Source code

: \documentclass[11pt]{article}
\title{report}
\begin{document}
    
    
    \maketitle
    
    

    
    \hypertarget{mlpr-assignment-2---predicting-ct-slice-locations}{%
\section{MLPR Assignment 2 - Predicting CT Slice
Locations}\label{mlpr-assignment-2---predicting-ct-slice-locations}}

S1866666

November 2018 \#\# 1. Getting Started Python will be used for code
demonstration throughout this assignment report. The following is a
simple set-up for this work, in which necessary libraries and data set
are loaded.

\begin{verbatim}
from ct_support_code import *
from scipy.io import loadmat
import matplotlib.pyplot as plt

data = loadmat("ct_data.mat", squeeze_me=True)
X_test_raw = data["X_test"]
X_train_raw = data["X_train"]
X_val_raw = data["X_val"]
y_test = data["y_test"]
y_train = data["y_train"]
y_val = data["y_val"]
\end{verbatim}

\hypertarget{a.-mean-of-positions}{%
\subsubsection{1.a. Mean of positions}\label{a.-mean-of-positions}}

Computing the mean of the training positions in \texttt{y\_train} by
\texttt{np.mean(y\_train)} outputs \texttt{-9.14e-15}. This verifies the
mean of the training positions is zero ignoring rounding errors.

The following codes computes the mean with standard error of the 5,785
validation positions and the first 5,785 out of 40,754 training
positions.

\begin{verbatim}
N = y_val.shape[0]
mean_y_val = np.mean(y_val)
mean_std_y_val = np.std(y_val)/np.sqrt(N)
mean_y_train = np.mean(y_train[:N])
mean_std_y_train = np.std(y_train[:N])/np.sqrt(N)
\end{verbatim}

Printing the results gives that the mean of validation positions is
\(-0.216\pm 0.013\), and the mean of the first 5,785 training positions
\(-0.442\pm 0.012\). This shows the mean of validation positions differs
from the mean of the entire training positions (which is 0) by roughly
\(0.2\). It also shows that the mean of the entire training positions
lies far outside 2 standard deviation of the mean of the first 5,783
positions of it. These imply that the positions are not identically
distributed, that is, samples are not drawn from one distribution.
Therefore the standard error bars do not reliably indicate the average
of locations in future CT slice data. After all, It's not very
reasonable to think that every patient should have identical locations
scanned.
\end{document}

* * * * * * *

= What you have to do =
Copy every line above in which the string "that" shows up.

= Task output =
Printing the results gives that the mean of validation positions is
\(0.2\). It also shows that the mean of the entire training positions
positions of it. These imply that the positions are not identically
distributed, that is, samples are not drawn from one distribution.
reasonable to think that every patient should have identical locations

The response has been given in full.